If there was a positive aspect to Mustaine’s sense of betrayal, it was that it fired him up to prove the others wrong. Within months he had moved back to LA and formed his own innovative new metal band, Megadeth, in which he would not only play lead guitar but also sing. Second-in-command in the new outfit would be bassist David Ellefson, an eighteen-year-old from Minnesota who had moved out to LA with three buddies a week after graduating high school in 1983. One morning Ellefson was in his apartment chugging away on the bass intro from Van Halen’s ‘Running with the Devil’ when he heard a voice from the apartment above scream, ‘Shut the fuck up!’ followed by the crash of a flowerpot hitting his window-side air-conditioner. ‘I was like, jeez, these people in California aren’t friendly like they are in Minnesota.’ The same day one of his roommates reported seeing ‘some cool-looking guy with long blond hair’ walking around outside the building, barefoot.
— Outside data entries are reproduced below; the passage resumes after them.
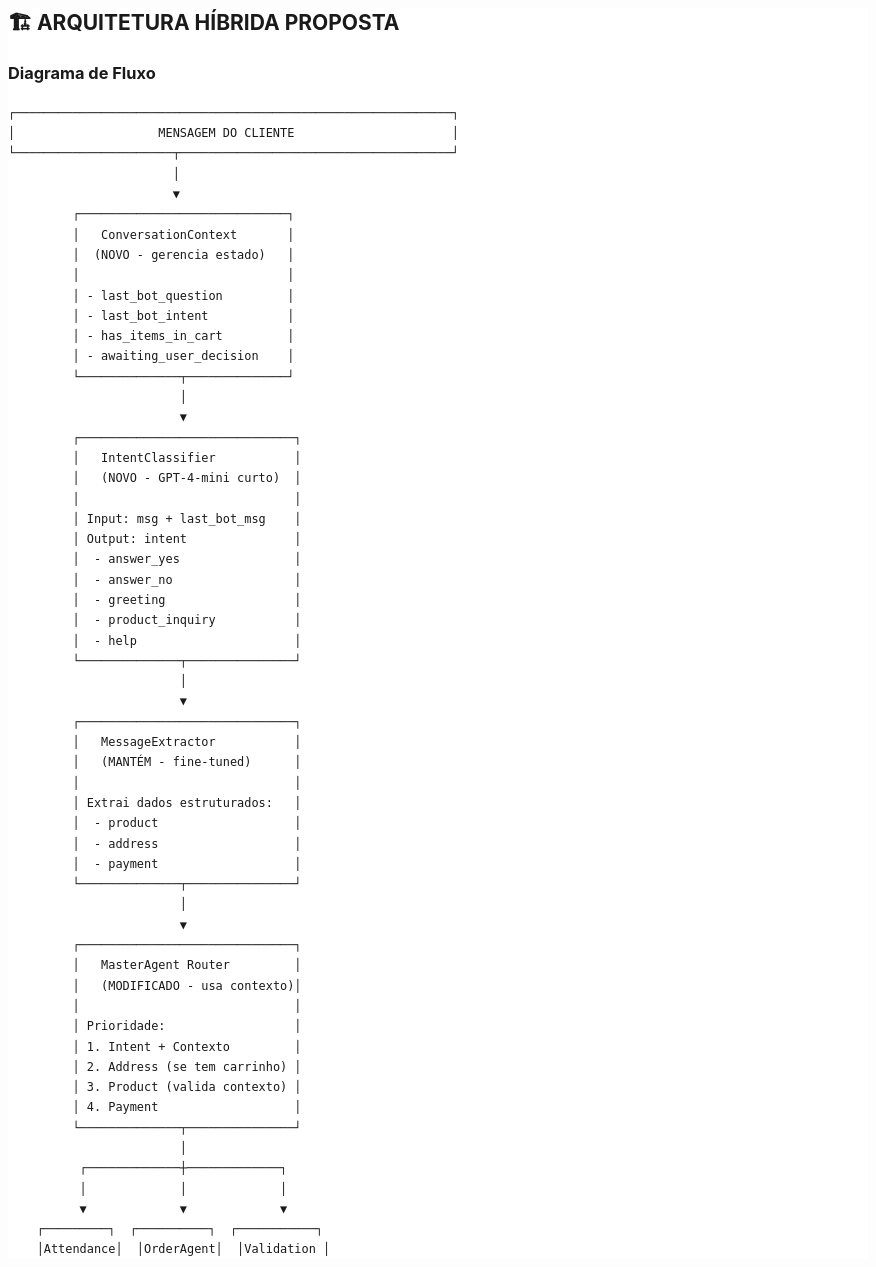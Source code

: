 
## 🏗️ ARQUITETURA HÍBRIDA PROPOSTA

### Diagrama de Fluxo

```
┌─────────────────────────────────────────────────────────────┐
│                    MENSAGEM DO CLIENTE                      │
└──────────────────────┬──────────────────────────────────────┘
                       │
                       ▼
         ┌─────────────────────────────┐
         │   ConversationContext       │
         │  (NOVO - gerencia estado)   │
         │                             │
         │ - last_bot_question         │
         │ - last_bot_intent           │
         │ - has_items_in_cart         │
         │ - awaiting_user_decision    │
         └──────────────┬──────────────┘
                        │
                        ▼
         ┌──────────────────────────────┐
         │   IntentClassifier           │
         │   (NOVO - GPT-4-mini curto)  │
         │                              │
         │ Input: msg + last_bot_msg    │
         │ Output: intent               │
         │  - answer_yes                │
         │  - answer_no                 │
         │  - greeting                  │
         │  - product_inquiry           │
         │  - help                      │
         └──────────────┬───────────────┘
                        │
                        ▼
         ┌──────────────────────────────┐
         │   MessageExtractor           │
         │   (MANTÉM - fine-tuned)      │
         │                              │
         │ Extrai dados estruturados:   │
         │  - product                   │
         │  - address                   │
         │  - payment                   │
         └──────────────┬───────────────┘
                        │
                        ▼
         ┌──────────────────────────────┐
         │   MasterAgent Router         │
         │   (MODIFICADO - usa contexto)│
         │                              │
         │ Prioridade:                  │
         │ 1. Intent + Contexto         │
         │ 2. Address (se tem carrinho) │
         │ 3. Product (valida contexto) │
         │ 4. Payment                   │
         └──────────────┬───────────────┘
                        │
          ┌─────────────┼─────────────┐
          │             │             │
          ▼             ▼             ▼
    ┌─────────┐  ┌──────────┐  ┌───────────┐
    │Attendance│  │OrderAgent│  │Validation │
```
Deciding they needed ‘to meet some people’, one night they went upstairs to Mustaine’s apartment and knocked on his door and asked where to buy some cigarettes. ‘He slammed the door in our faces.’ So they knocked again and asked if he knew where to buy any beer and this time ‘he opens the door and lets us in’. Ellefson goes on: ‘This was early June ’83. He’s talking about this band Metallica that he was in and which I hadn’t heard of. I knew about the New Wave of British Heavy Metal but he seemed to know all about it.’ Mustaine played Ellefson the No Life demo. ‘I thought it was awesome. It had this very haunting heaviness to it that intrigued me, almost kind of scary. It had kind of a darkness to it.’ Mustaine gave Ellefson the full story. ‘San Francisco, New York…playing gigs at Staten Island, Jonny Z, and then the inevitable resentment about it because he wasn’t in the band any more.’ Explaining why he’d been fired, ‘The main thing was: “It [was about] attitude, not ability.” That was his kind of tagline.’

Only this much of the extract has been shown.